** Your assignment **
Show each line in the listing below that contains the word "float".

Data section Block Start

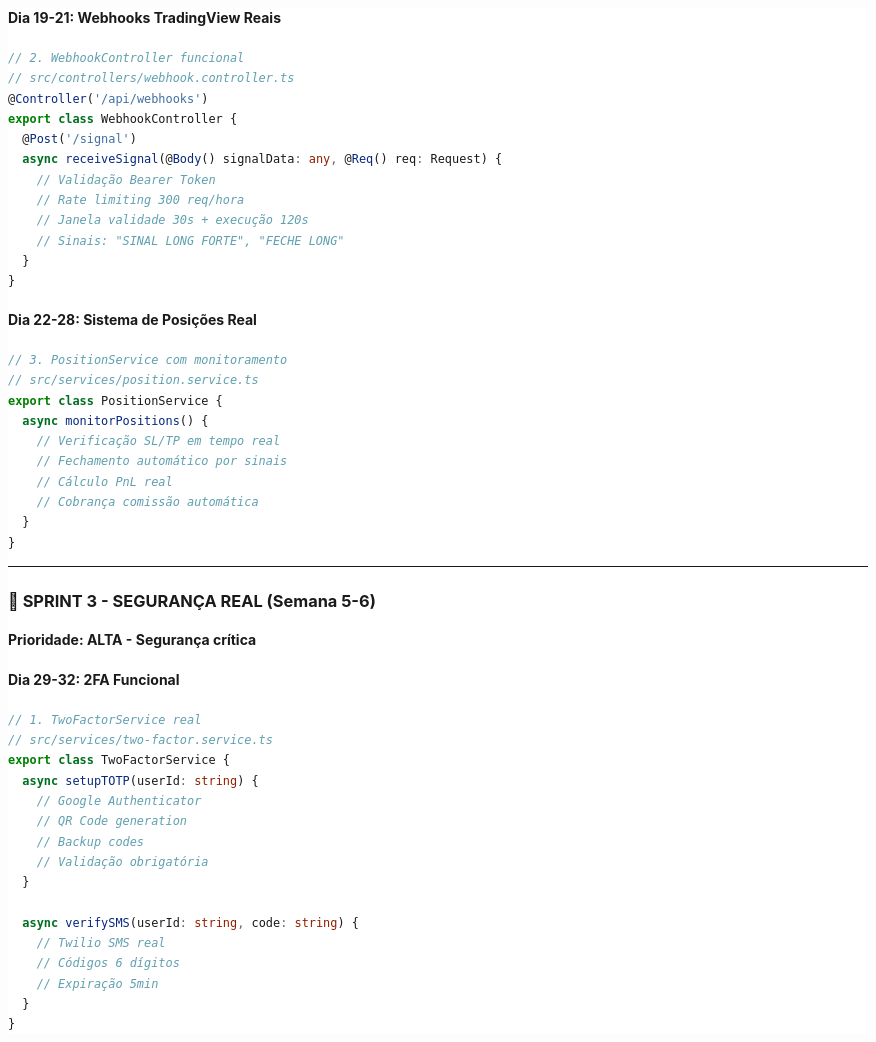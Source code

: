 #### **Dia 19-21: Webhooks TradingView Reais**
```typescript
// 2. WebhookController funcional
// src/controllers/webhook.controller.ts
@Controller('/api/webhooks')
export class WebhookController {
  @Post('/signal')
  async receiveSignal(@Body() signalData: any, @Req() req: Request) {
    // Validação Bearer Token
    // Rate limiting 300 req/hora
    // Janela validade 30s + execução 120s
    // Sinais: "SINAL LONG FORTE", "FECHE LONG"
  }
}
```

#### **Dia 22-28: Sistema de Posições Real**
```typescript
// 3. PositionService com monitoramento
// src/services/position.service.ts
export class PositionService {
  async monitorPositions() {
    // Verificação SL/TP em tempo real
    // Fechamento automático por sinais
    // Cálculo PnL real
    // Cobrança comissão automática
  }
}
```

---

### 🔐 **SPRINT 3 - SEGURANÇA REAL (Semana 5-6)**
**Prioridade: ALTA - Segurança crítica**

#### **Dia 29-32: 2FA Funcional**
```typescript
// 1. TwoFactorService real
// src/services/two-factor.service.ts
export class TwoFactorService {
  async setupTOTP(userId: string) {
    // Google Authenticator
    // QR Code generation
    // Backup codes
    // Validação obrigatória
  }
  
  async verifySMS(userId: string, code: string) {
    // Twilio SMS real
    // Códigos 6 dígitos
    // Expiração 5min
  }
}
```
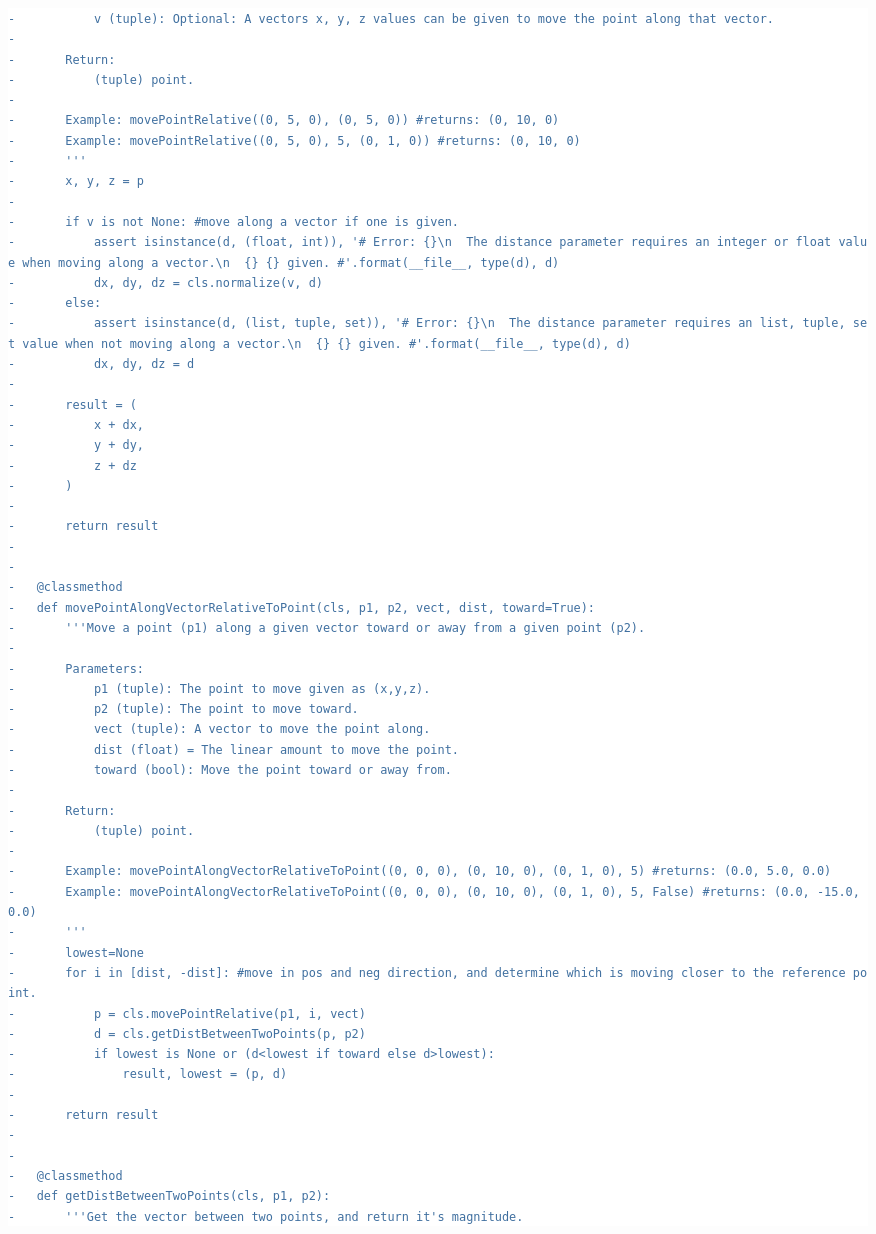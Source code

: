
 ```diff
-			v (tuple): Optional: A vectors x, y, z values can be given to move the point along that vector.
-
-		Return:
-			(tuple) point.
-
-		Example: movePointRelative((0, 5, 0), (0, 5, 0)) #returns: (0, 10, 0)
-		Example: movePointRelative((0, 5, 0), 5, (0, 1, 0)) #returns: (0, 10, 0)
-		'''
-		x, y, z = p
-
-		if v is not None: #move along a vector if one is given.
-			assert isinstance(d, (float, int)), '# Error: {}\n  The distance parameter requires an integer or float value when moving along a vector.\n  {} {} given. #'.format(__file__, type(d), d)
-			dx, dy, dz = cls.normalize(v, d)
-		else:
-			assert isinstance(d, (list, tuple, set)), '# Error: {}\n  The distance parameter requires an list, tuple, set value when not moving along a vector.\n  {} {} given. #'.format(__file__, type(d), d)
-			dx, dy, dz = d
-
-		result = (
-			x + dx,
-			y + dy,
-			z + dz
-		)
-
-		return result
-
-
-	@classmethod
-	def movePointAlongVectorRelativeToPoint(cls, p1, p2, vect, dist, toward=True):
-		'''Move a point (p1) along a given vector toward or away from a given point (p2).
-
-		Parameters:
-			p1 (tuple): The point to move given as (x,y,z).
-			p2 (tuple): The point to move toward.
-			vect (tuple): A vector to move the point along.
-			dist (float) = The linear amount to move the point.
-			toward (bool): Move the point toward or away from.
-		
-		Return:
-			(tuple) point.
-
-		Example: movePointAlongVectorRelativeToPoint((0, 0, 0), (0, 10, 0), (0, 1, 0), 5) #returns: (0.0, 5.0, 0.0)
-		Example: movePointAlongVectorRelativeToPoint((0, 0, 0), (0, 10, 0), (0, 1, 0), 5, False) #returns: (0.0, -15.0, 0.0)
-		'''
-		lowest=None
-		for i in [dist, -dist]: #move in pos and neg direction, and determine which is moving closer to the reference point.
-			p = cls.movePointRelative(p1, i, vect)
-			d = cls.getDistBetweenTwoPoints(p, p2)
-			if lowest is None or (d<lowest if toward else d>lowest):
-				result, lowest = (p, d)
-
-		return result
-
-
-	@classmethod
-	def getDistBetweenTwoPoints(cls, p1, p2):
-		'''Get the vector between two points, and return it's magnitude.
```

Data section Block End

** Answer **
-			assert isinstance(d, (float, int)), '# Error: {}\n  The distance parameter requires an integer or float value when moving along a vector.\n  {} {} given. #'.format(__file__, type(d), d)
-			dist (float) = The linear amount to move the point.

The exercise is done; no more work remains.